YOUR ASSIGNMENT → When you write out the records, keep every word exact and drop the pictures.

RECORDS TO USE →
● ● ● ●

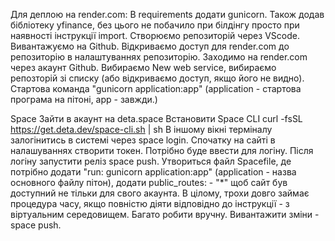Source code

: Для деплою на render.com:
В requirements додати gunicorn.
Також додав бібліотеку yfinance, без цього не побачило при білдінгу просто при наявності інструкції import.
Створюємо репозиторій через VScode.
Вивантажуємо на Github.
Відкриваємо доступ для render.com до репозиторію в налаштуваннях репозиторію.
Заходимо на render.com через акаунт Github.
Вибираємо New web service, вибираємо репозторій зі списку (або відкриваємо доступ, якщо його не видно).
Стартова команда "gunicorn application:app" (application - стартова програма на пітоні, app - завжди.)

Space
Зайти в акаунт на deta.space
Встановити Space CLI curl -fsSL https://get.deta.dev/space-cli.sh | sh
В іншому вікні терміналу залогінитись в системі через space login. Спочатку на сайті в налашуваннях створити токен. Потрібно буде ввести для логіну.
Після логіну запустити реліз space push.
Утвориться файл Spacefile, де потрібно додати "run: gunicorn application:app" (application - назва основного файлу пітон), додати public_routes:
    - "*"
щоб сайт був доступний не тільки для свого акаунта.
В цілому, трохи довго займає процедура часу, якщо повністю діяти відповідно до інструкції - з віртуальним середовищем. Багато робити вручну.
Вивантажити зміни - space push.



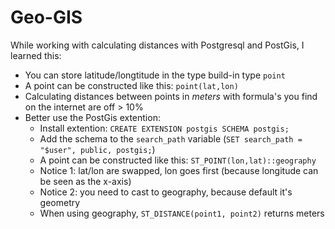 Geo-GIS
=======

While working with calculating distances with Postgresql and PostGis, I learned this:

* You can store latitude/longtitude in the type build-in type `point`
* A point can be constructed like this: `point(lat,lon)`
* Calculating distances between points in _meters_ with formula's you find on the internet are off > 10%
* Better use the PostGis extention:
  - Install extention: `CREATE EXTENSION postgis SCHEMA postgis;` 
  - Add the schema to the `search_path` variable (`SET search_path = "$user", public, postgis;`)
  - A point can be constructed like this: `ST_POINT(lon,lat)::geography`
  - Notice 1: lat/lon are swapped, lon goes first (because longitude can be seen as the x-axis)
  - Notice 2: you need to cast to geography, because default it's geometry
  - When using geography, `ST_DISTANCE(point1, point2)` returns meters
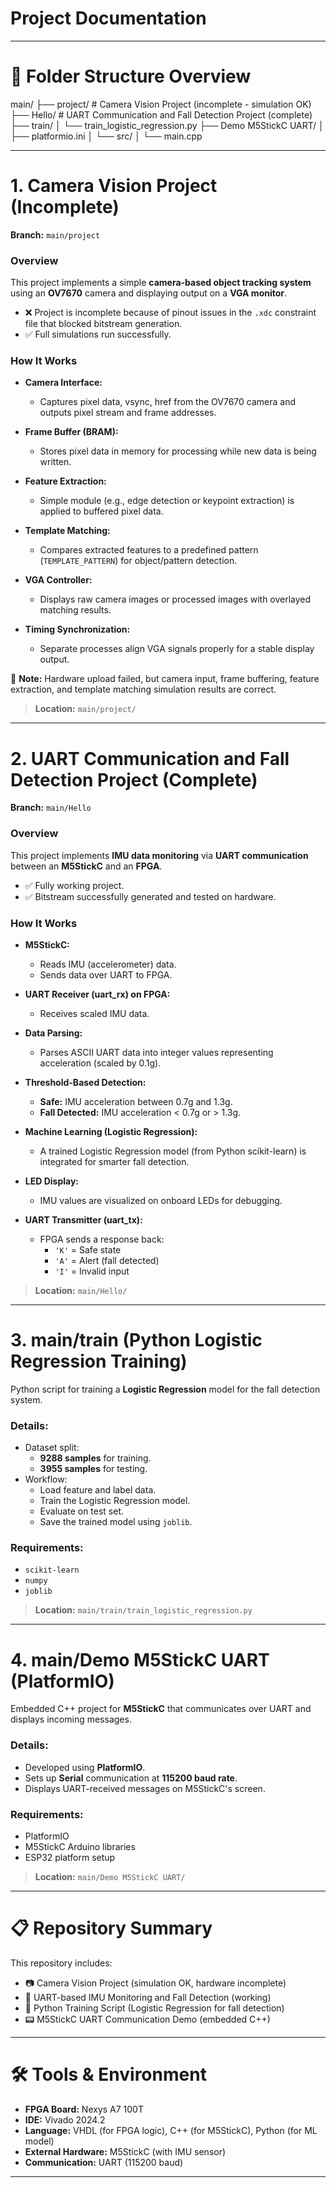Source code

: # Project Documentation

---

# 📁 Folder Structure Overview

main/
├── project/                # Camera Vision Project (incomplete - simulation OK)
├── Hello/                  # UART Communication and Fall Detection Project (complete)
├── train/
│   └── train_logistic_regression.py
├── Demo M5StickC UART/
│   ├── platformio.ini
│   └── src/
│       └── main.cpp



---

# 1. Camera Vision Project (Incomplete)

**Branch:** `main/project`

### Overview
This project implements a simple **camera-based object tracking system** using an **OV7670** camera and displaying output on a **VGA monitor**.

- ❌ Project is incomplete because of pinout issues in the `.xdc` constraint file that blocked bitstream generation.
- ✅ Full simulations run successfully.

### How It Works

- **Camera Interface:**
  - Captures pixel data, vsync, href from the OV7670 camera and outputs pixel stream and frame addresses.

- **Frame Buffer (BRAM):**
  - Stores pixel data in memory for processing while new data is being written.

- **Feature Extraction:**
  - Simple module (e.g., edge detection or keypoint extraction) is applied to buffered pixel data.

- **Template Matching:**
  - Compares extracted features to a predefined pattern (`TEMPLATE_PATTERN`) for object/pattern detection.

- **VGA Controller:**
  - Displays raw camera images or processed images with overlayed matching results.

- **Timing Synchronization:**
  - Separate processes align VGA signals properly for a stable display output.

📌 **Note:** Hardware upload failed, but camera input, frame buffering, feature extraction, and template matching simulation results are correct.

> **Location:** `main/project/`

---

# 2. UART Communication and Fall Detection Project (Complete)

**Branch:** `main/Hello`

### Overview
This project implements **IMU data monitoring** via **UART communication** between an **M5StickC** and an **FPGA**.

- ✅ Fully working project.
- ✅ Bitstream successfully generated and tested on hardware.

### How It Works

- **M5StickC:**
  - Reads IMU (accelerometer) data.
  - Sends data over UART to FPGA.

- **UART Receiver (uart_rx) on FPGA:**
  - Receives scaled IMU data.

- **Data Parsing:**
  - Parses ASCII UART data into integer values representing acceleration (scaled by 0.1g).

- **Threshold-Based Detection:**
  - **Safe:** IMU acceleration between 0.7g and 1.3g.
  - **Fall Detected:** IMU acceleration < 0.7g or > 1.3g.

- **Machine Learning (Logistic Regression):**
  - A trained Logistic Regression model (from Python scikit-learn) is integrated for smarter fall detection.

- **LED Display:**
  - IMU values are visualized on onboard LEDs for debugging.

- **UART Transmitter (uart_tx):**
  - FPGA sends a response back:
    - `'K'` = Safe state
    - `'A'` = Alert (fall detected)
    - `'I'` = Invalid input

> **Location:** `main/Hello/`

---

# 3. main/train (Python Logistic Regression Training)

Python script for training a **Logistic Regression** model for the fall detection system.

### Details:
- Dataset split:
  - **9288 samples** for training.
  - **3955 samples** for testing.
- Workflow:
  - Load feature and label data.
  - Train the Logistic Regression model.
  - Evaluate on test set.
  - Save the trained model using `joblib`.

### Requirements:
- `scikit-learn`
- `numpy`
- `joblib`

> **Location:** `main/train/train_logistic_regression.py`

---

# 4. main/Demo M5StickC UART (PlatformIO)

Embedded C++ project for **M5StickC** that communicates over UART and displays incoming messages.

### Details:
- Developed using **PlatformIO**.
- Sets up **Serial** communication at **115200 baud rate**.
- Displays UART-received messages on M5StickC's screen.

### Requirements:
- PlatformIO
- M5StickC Arduino libraries
- ESP32 platform setup

> **Location:** `main/Demo M5StickC UART/`

---

# 📋 Repository Summary

This repository includes:

- 📷 Camera Vision Project (simulation OK, hardware incomplete)
- 🦽 UART-based IMU Monitoring and Fall Detection (working)
- 🧠 Python Training Script (Logistic Regression for fall detection)
- 📟 M5StickC UART Communication Demo (embedded C++)

---

# 🛠️ Tools & Environment

- **FPGA Board:** Nexys A7 100T
- **IDE:** Vivado 2024.2
- **Language:** VHDL (for FPGA logic), C++ (for M5StickC), Python (for ML model)
- **External Hardware:** M5StickC (with IMU sensor)
- **Communication:** UART (115200 baud)

---

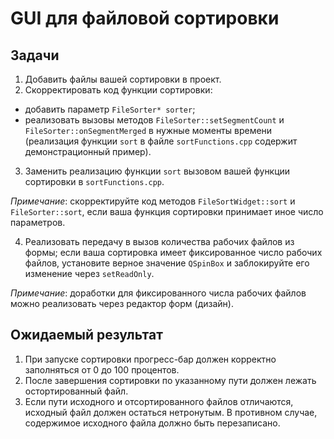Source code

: # GUI для файловой сортировки

## Задачи

1. Добавить файлы вашей сортировки в проект.
2. Скорректировать код функции сортировки:
- добавить параметр `FileSorter* sorter`;
- реализовать вызовы методов `FileSorter::setSegmentCount` и
`FileSorter::onSegmentMerged` в нужные моменты времени
(реализация функции `sort` в файле `sortFunctions.cpp` содержит демонстрационный пример).
3. Заменить реализацию функции `sort` вызовом вашей функции сортировки
в `sortFunctions.cpp`.

*Примечание*: скорректируйте код методов `FileSortWidget::sort` и `FileSorter::sort`,
если ваша функция сортировки принимает иное число параметров.

4. Реализовать передачу в вызов количества рабочих файлов из формы;
если ваша сортировка имеет фиксированное число рабочих файлов,
установите верное значение `QSpinBox` и заблокируйте его изменение через `setReadOnly`.

*Примечание*: доработки для фиксированного числа рабочих файлов можно реализовать через редактор форм (дизайн).

## Ожидаемый результат

1. При запуске сортировки прогресс-бар должен корректно заполняться от 0 до 100 процентов.
2. После завершения сортировки по указанному пути должен лежать остортированный файл.
3. Если пути исходного и отсортированного файлов отличаются, исходный файл должен остаться нетронутым.
В противном случае, содержимое исходного файла должно быть перезаписано.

● ● ● ●

TASK RESPONSE →
Source code

: Для деплою на render.com:
В requirements додати gunicorn.
Також додав бібліотеку yfinance, без цього не побачило при білдінгу просто при наявності інструкції import.
Створюємо репозиторій через VScode.
Вивантажуємо на Github.
Відкриваємо доступ для render.com до репозиторію в налаштуваннях репозиторію.
Заходимо на render.com через акаунт Github.
Вибираємо New web service, вибираємо репозторій зі списку (або відкриваємо доступ, якщо його не видно).
Стартова команда "gunicorn application:app" (application - стартова програма на пітоні, app - завжди.)

Space
Зайти в акаунт на deta.space
Встановити Space CLI curl -fsSL https://get.deta.dev/space-cli.sh | sh
В іншому вікні терміналу залогінитись в системі через space login. Спочатку на сайті в налашуваннях створити токен. Потрібно буде ввести для логіну.
Після логіну запустити реліз space push.
Утвориться файл Spacefile, де потрібно додати "run: gunicorn application:app" (application - назва основного файлу пітон), додати public_routes:
    - "*"
щоб сайт був доступний не тільки для свого акаунта.
В цілому, трохи довго займає процедура часу, якщо повністю діяти відповідно до інструкції - з віртуальним середовищем. Багато робити вручну.
Вивантажити зміни - space push.



 Geo-GIS
=======

While working with calculating distances with Postgresql and PostGis, I learned this:

* You can store latitude/longtitude in the type build-in type `point`
* A point can be constructed like this: `point(lat,lon)`
* Calculating distances between points in _meters_ with formula's you find on the internet are off > 10%
* Better use the PostGis extention:
  - Install extention: `CREATE EXTENSION postgis SCHEMA postgis;` 
  - Add the schema to the `search_path` variable (`SET search_path = "$user", public, postgis;`)
  - A point can be constructed like this: `ST_POINT(lon,lat)::geography`
  - Notice 1: lat/lon are swapped, lon goes first (because longitude can be seen as the x-axis)
  - Notice 2: you need to cast to geography, because default it's geometry
  - When using geography, `ST_DISTANCE(point1, point2)` returns meters
Source code

: # Project Documentation

---

# 📁 Folder Structure Overview

main/
├── project/                # Camera Vision Project (incomplete - simulation OK)
├── Hello/                  # UART Communication and Fall Detection Project (complete)
├── train/
│   └── train_logistic_regression.py
├── Demo M5StickC UART/
│   ├── platformio.ini
│   └── src/
│       └── main.cpp



---

# 1. Camera Vision Project (Incomplete)

**Branch:** `main/project`

### Overview
This project implements a simple **camera-based object tracking system** using an **OV7670** camera and displaying output on a **VGA monitor**.

- ❌ Project is incomplete because of pinout issues in the `.xdc` constraint file that blocked bitstream generation.
- ✅ Full simulations run successfully.

### How It Works

- **Camera Interface:**
  - Captures pixel data, vsync, href from the OV7670 camera and outputs pixel stream and frame addresses.

- **Frame Buffer (BRAM):**
  - Stores pixel data in memory for processing while new data is being written.

- **Feature Extraction:**
  - Simple module (e.g., edge detection or keypoint extraction) is applied to buffered pixel data.

- **Template Matching:**
  - Compares extracted features to a predefined pattern (`TEMPLATE_PATTERN`) for object/pattern detection.

- **VGA Controller:**
  - Displays raw camera images or processed images with overlayed matching results.

- **Timing Synchronization:**
  - Separate processes align VGA signals properly for a stable display output.

📌 **Note:** Hardware upload failed, but camera input, frame buffering, feature extraction, and template matching simulation results are correct.

> **Location:** `main/project/`

---

# 2. UART Communication and Fall Detection Project (Complete)

**Branch:** `main/Hello`

### Overview
This project implements **IMU data monitoring** via **UART communication** between an **M5StickC** and an **FPGA**.

- ✅ Fully working project.
- ✅ Bitstream successfully generated and tested on hardware.

### How It Works

- **M5StickC:**
  - Reads IMU (accelerometer) data.
  - Sends data over UART to FPGA.

- **UART Receiver (uart_rx) on FPGA:**
  - Receives scaled IMU data.

- **Data Parsing:**
  - Parses ASCII UART data into integer values representing acceleration (scaled by 0.1g).

- **Threshold-Based Detection:**
  - **Safe:** IMU acceleration between 0.7g and 1.3g.
  - **Fall Detected:** IMU acceleration < 0.7g or > 1.3g.

- **Machine Learning (Logistic Regression):**
  - A trained Logistic Regression model (from Python scikit-learn) is integrated for smarter fall detection.

- **LED Display:**
  - IMU values are visualized on onboard LEDs for debugging.

- **UART Transmitter (uart_tx):**
  - FPGA sends a response back:
    - `'K'` = Safe state
    - `'A'` = Alert (fall detected)
    - `'I'` = Invalid input

> **Location:** `main/Hello/`

---

# 3. main/train (Python Logistic Regression Training)

Python script for training a **Logistic Regression** model for the fall detection system.

### Details:
- Dataset split:
  - **9288 samples** for training.
  - **3955 samples** for testing.
- Workflow:
  - Load feature and label data.
  - Train the Logistic Regression model.
  - Evaluate on test set.
  - Save the trained model using `joblib`.

### Requirements:
- `scikit-learn`
- `numpy`
- `joblib`

> **Location:** `main/train/train_logistic_regression.py`

---

# 4. main/Demo M5StickC UART (PlatformIO)

Embedded C++ project for **M5StickC** that communicates over UART and displays incoming messages.

### Details:
- Developed using **PlatformIO**.
- Sets up **Serial** communication at **115200 baud rate**.
- Displays UART-received messages on M5StickC's screen.

### Requirements:
- PlatformIO
- M5StickC Arduino libraries
- ESP32 platform setup

> **Location:** `main/Demo M5StickC UART/`

---

# 📋 Repository Summary

This repository includes:

- 📷 Camera Vision Project (simulation OK, hardware incomplete)
- 🦽 UART-based IMU Monitoring and Fall Detection (working)
- 🧠 Python Training Script (Logistic Regression for fall detection)
- 📟 M5StickC UART Communication Demo (embedded C++)

---

# 🛠️ Tools & Environment

- **FPGA Board:** Nexys A7 100T
- **IDE:** Vivado 2024.2
- **Language:** VHDL (for FPGA logic), C++ (for M5StickC), Python (for ML model)
- **External Hardware:** M5StickC (with IMU sensor)
- **Communication:** UART (115200 baud)

---

Source code

: # GUI для файловой сортировки

## Задачи

1. Добавить файлы вашей сортировки в проект.
2. Скорректировать код функции сортировки:
- добавить параметр `FileSorter* sorter`;
- реализовать вызовы методов `FileSorter::setSegmentCount` и
`FileSorter::onSegmentMerged` в нужные моменты времени
(реализация функции `sort` в файле `sortFunctions.cpp` содержит демонстрационный пример).
3. Заменить реализацию функции `sort` вызовом вашей функции сортировки
в `sortFunctions.cpp`.

*Примечание*: скорректируйте код методов `FileSortWidget::sort` и `FileSorter::sort`,
если ваша функция сортировки принимает иное число параметров.

4. Реализовать передачу в вызов количества рабочих файлов из формы;
если ваша сортировка имеет фиксированное число рабочих файлов,
установите верное значение `QSpinBox` и заблокируйте его изменение через `setReadOnly`.

*Примечание*: доработки для фиксированного числа рабочих файлов можно реализовать через редактор форм (дизайн).

## Ожидаемый результат

1. При запуске сортировки прогресс-бар должен корректно заполняться от 0 до 100 процентов.
2. После завершения сортировки по указанному пути должен лежать остортированный файл.
3. Если пути исходного и отсортированного файлов отличаются, исходный файл должен остаться нетронутым.
В противном случае, содержимое исходного файла должно быть перезаписано.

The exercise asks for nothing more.